Permissions Are a Safety Net, Not a Guarantee
Actually, the execute bit is not the only permission that isn't as firm a guarantee as you might expect. You should really think of permissions more as a set of guardrails than a rigorous safety harness.
Take the simple case of a read-only file: can you still delete it?
The rm command still lets you delete a file, even if you can't write to it! This feels counterintuitive, but it's really just a side effect of how permissions work. If you own a file, you can always use chmod to gain whatever access you want. So it makes sense that tools like rm give you the option of overriding file permissions in this special case.
Again, file permissions are to stop you from accidentally doing the wrong thing. They're there to prevent you from carelessly rm'ing an important document, not to ensure that document remains on your disk until the end of time.

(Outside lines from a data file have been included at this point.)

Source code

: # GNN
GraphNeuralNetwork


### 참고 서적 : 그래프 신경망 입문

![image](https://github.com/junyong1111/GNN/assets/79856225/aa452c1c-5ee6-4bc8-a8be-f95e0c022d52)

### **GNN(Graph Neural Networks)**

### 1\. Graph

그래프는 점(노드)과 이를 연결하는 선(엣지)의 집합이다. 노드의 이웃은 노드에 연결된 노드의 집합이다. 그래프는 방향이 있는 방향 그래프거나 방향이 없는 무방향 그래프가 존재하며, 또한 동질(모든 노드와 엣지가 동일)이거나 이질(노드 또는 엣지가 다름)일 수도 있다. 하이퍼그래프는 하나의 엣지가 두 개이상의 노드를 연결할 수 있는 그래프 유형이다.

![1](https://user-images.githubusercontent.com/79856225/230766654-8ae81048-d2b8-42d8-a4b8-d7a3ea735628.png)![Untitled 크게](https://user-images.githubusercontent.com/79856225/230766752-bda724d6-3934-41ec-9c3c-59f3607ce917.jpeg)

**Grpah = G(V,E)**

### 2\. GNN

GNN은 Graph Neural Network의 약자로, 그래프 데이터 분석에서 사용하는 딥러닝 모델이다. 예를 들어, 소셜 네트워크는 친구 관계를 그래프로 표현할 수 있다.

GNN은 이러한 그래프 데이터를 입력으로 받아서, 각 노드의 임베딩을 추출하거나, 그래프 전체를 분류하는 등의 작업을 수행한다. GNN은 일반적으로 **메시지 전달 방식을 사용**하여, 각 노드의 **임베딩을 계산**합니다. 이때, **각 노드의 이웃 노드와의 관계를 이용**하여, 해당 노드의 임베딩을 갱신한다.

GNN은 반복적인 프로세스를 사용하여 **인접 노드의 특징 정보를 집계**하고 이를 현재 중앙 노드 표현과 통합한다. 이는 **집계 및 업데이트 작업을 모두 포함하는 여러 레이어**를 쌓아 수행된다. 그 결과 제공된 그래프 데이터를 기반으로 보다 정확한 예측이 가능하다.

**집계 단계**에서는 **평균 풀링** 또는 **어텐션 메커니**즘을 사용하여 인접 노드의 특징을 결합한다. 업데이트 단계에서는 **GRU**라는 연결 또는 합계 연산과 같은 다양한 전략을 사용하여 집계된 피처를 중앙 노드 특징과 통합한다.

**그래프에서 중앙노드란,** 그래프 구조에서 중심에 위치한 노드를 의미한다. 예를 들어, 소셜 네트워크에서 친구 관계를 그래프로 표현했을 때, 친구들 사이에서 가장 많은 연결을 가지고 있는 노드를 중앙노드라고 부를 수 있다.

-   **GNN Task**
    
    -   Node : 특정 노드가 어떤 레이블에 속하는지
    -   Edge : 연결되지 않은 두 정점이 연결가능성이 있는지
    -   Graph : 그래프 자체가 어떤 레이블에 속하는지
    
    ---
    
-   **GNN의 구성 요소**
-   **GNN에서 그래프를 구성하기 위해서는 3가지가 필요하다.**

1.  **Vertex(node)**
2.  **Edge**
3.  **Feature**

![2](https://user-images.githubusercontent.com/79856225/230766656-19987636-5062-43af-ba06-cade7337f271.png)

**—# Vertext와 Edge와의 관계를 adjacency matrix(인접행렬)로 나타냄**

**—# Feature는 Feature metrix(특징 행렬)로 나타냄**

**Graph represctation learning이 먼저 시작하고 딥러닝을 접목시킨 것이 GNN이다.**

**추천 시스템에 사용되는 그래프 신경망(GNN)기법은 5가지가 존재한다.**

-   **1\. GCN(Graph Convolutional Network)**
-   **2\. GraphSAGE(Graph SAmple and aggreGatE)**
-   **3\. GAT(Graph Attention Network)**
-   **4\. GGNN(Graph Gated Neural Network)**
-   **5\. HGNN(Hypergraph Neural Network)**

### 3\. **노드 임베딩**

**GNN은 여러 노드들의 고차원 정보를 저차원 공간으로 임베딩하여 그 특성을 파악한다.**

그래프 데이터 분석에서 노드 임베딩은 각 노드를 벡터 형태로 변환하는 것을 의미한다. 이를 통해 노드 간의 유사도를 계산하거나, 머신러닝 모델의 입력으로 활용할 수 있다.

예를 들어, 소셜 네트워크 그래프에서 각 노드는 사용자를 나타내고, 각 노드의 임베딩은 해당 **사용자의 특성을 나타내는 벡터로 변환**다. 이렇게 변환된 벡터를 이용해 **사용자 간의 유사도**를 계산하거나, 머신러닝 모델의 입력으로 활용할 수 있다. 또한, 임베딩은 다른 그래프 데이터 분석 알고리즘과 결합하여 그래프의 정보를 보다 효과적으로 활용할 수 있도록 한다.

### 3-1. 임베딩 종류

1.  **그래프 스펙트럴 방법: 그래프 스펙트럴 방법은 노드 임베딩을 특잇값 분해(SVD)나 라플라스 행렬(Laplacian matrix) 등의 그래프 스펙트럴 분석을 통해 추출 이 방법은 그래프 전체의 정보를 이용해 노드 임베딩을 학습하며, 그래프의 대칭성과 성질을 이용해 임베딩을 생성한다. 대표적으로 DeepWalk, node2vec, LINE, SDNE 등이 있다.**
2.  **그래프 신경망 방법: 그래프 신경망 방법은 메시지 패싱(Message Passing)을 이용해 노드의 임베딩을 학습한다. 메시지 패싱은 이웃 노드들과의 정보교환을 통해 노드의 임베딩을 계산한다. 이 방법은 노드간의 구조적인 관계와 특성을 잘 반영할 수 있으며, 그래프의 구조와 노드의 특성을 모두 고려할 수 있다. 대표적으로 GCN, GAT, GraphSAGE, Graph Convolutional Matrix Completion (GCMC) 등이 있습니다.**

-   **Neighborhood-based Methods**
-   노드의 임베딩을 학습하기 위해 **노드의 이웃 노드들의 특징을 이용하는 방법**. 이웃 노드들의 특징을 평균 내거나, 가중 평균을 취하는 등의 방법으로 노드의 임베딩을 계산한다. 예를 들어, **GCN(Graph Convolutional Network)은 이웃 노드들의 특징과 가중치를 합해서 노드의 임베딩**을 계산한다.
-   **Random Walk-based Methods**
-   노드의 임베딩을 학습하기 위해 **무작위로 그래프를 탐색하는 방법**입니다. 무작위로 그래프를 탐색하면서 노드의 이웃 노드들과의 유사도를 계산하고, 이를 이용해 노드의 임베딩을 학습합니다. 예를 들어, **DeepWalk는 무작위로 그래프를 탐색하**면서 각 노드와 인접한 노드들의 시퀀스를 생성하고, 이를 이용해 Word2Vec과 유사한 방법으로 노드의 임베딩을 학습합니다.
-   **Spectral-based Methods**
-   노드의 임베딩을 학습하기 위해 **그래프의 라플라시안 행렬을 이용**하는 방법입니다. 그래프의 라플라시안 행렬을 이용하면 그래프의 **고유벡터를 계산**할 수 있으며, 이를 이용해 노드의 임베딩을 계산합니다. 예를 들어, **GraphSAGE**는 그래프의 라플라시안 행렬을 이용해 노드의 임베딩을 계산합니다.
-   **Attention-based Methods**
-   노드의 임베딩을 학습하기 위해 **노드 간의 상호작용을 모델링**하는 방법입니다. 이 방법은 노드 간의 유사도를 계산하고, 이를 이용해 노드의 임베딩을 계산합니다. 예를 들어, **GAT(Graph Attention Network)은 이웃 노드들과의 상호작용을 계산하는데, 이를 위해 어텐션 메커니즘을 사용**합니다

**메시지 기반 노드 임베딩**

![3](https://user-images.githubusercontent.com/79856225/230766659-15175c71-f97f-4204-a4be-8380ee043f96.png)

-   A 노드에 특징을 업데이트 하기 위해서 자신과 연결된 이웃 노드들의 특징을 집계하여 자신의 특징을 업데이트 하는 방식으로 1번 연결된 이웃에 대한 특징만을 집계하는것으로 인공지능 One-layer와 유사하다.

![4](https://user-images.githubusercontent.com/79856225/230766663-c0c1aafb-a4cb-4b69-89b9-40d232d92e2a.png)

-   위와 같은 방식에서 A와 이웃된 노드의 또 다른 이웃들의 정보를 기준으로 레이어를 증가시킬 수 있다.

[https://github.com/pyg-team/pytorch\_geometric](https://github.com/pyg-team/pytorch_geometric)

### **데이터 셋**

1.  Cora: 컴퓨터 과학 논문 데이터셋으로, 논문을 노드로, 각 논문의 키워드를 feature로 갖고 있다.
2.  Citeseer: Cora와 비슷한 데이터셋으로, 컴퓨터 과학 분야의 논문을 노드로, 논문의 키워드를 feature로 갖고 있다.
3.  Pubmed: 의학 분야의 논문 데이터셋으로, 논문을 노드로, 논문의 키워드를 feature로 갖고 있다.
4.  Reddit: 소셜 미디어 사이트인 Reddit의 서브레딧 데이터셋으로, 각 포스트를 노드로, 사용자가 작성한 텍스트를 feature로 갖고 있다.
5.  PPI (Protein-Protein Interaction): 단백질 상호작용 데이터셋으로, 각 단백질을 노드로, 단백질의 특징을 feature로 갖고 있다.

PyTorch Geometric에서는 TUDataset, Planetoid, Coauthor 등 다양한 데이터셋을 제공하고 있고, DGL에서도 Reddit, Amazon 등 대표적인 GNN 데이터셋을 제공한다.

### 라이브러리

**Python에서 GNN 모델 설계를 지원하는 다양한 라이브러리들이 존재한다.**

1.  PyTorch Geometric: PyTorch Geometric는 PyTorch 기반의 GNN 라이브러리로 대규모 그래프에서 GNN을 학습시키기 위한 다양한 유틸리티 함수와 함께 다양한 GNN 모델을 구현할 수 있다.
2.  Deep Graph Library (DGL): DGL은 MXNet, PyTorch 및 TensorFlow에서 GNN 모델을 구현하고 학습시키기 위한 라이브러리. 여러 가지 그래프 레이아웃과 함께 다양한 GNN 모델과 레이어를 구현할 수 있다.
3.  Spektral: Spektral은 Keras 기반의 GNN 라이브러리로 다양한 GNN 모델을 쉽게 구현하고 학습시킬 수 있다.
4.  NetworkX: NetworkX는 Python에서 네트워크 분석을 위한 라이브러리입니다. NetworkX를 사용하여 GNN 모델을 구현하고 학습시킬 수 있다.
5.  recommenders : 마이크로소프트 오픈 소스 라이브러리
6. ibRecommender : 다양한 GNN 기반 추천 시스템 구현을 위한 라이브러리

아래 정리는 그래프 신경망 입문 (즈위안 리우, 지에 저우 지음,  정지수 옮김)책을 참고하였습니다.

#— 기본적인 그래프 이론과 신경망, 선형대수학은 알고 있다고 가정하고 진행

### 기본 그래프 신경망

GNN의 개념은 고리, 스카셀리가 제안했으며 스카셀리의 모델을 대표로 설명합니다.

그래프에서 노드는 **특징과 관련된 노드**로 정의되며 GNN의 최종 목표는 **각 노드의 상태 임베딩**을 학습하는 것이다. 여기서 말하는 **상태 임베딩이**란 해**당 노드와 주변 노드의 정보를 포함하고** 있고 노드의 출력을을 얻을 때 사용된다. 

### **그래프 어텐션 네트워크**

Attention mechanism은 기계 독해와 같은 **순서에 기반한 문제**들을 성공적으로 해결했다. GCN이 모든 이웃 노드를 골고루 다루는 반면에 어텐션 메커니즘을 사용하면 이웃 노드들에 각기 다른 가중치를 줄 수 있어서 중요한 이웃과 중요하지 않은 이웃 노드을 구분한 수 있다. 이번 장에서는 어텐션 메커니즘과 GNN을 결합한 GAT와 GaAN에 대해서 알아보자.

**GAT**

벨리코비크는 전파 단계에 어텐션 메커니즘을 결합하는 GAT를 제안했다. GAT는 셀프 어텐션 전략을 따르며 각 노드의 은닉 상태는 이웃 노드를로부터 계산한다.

They Have a Different Meaning for Directories
Since Linux treats directories as another type of file, they can also have permissions. However, due to their nature, permissions on directories have a slightly different meaning.

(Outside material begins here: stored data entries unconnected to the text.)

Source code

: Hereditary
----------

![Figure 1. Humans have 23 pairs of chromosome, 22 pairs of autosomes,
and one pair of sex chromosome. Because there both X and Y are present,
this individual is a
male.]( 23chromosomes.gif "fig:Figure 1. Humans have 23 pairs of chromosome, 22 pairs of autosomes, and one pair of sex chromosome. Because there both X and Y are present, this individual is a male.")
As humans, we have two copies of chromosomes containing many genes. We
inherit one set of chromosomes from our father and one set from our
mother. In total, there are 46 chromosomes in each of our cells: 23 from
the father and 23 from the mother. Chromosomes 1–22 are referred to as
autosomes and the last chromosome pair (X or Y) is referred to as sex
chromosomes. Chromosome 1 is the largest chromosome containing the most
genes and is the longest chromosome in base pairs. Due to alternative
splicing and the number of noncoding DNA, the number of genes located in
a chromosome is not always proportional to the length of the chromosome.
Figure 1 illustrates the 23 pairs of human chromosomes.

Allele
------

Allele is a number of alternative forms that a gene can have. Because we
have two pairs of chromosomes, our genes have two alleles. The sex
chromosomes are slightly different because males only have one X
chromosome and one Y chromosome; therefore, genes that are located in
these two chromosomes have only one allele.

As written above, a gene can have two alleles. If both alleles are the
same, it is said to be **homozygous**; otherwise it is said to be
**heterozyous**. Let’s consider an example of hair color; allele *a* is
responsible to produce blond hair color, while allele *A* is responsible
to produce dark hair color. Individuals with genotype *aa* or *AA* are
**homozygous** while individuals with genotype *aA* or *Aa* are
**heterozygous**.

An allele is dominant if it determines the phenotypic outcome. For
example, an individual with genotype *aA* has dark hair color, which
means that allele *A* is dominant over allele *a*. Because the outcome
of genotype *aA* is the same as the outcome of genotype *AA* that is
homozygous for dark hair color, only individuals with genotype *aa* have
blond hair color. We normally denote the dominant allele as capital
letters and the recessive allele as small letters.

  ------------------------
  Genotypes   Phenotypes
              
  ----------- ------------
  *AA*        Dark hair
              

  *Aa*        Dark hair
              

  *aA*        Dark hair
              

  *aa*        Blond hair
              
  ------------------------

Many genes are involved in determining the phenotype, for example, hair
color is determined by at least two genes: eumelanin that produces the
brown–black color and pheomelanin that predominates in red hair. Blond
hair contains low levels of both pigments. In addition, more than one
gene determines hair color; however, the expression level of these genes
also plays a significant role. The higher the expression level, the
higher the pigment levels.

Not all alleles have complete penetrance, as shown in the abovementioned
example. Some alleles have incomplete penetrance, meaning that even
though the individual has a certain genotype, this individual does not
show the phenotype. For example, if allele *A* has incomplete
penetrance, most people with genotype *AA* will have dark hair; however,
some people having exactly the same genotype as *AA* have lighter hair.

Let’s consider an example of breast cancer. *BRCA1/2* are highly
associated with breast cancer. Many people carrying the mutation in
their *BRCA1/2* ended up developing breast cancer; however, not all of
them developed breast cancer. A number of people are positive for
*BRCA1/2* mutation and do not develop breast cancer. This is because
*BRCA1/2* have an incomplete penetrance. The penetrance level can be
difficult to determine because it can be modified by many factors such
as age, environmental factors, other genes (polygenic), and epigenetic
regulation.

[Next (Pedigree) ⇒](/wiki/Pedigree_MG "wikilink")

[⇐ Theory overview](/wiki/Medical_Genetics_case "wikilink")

The read permission lets you read the contents of a directory, i.e., the list of files it contains. This means, for example, that you cannot run ls on a directory you cannot read:
The write permission lets you write the contents of a directory. For example, this controls whether you can create a new file inside a directory, or rename one inside it:
The execute permission is totally different; there really is no analogy that makes sense for running a directory! So, Linux overloads this permission for directories to mean something like "access the directory."
Most Graphical File Browsers Also Let You Manage Them
Ubuntu's Files app, like many GUI file browsers, lets you view permissions for a given file via its Properties context menu:
Permissions and Execute status are shown at the bottom of this dialog. You can click the Permissions row to view full permission details and update the read/write status for any set of users:
MacOS's Finder shows permissions in the Get Info dialog for any file:
The permissions show for the user, group, and other in rows from top to bottom. Note that Finder does not allow you to change the execute permission.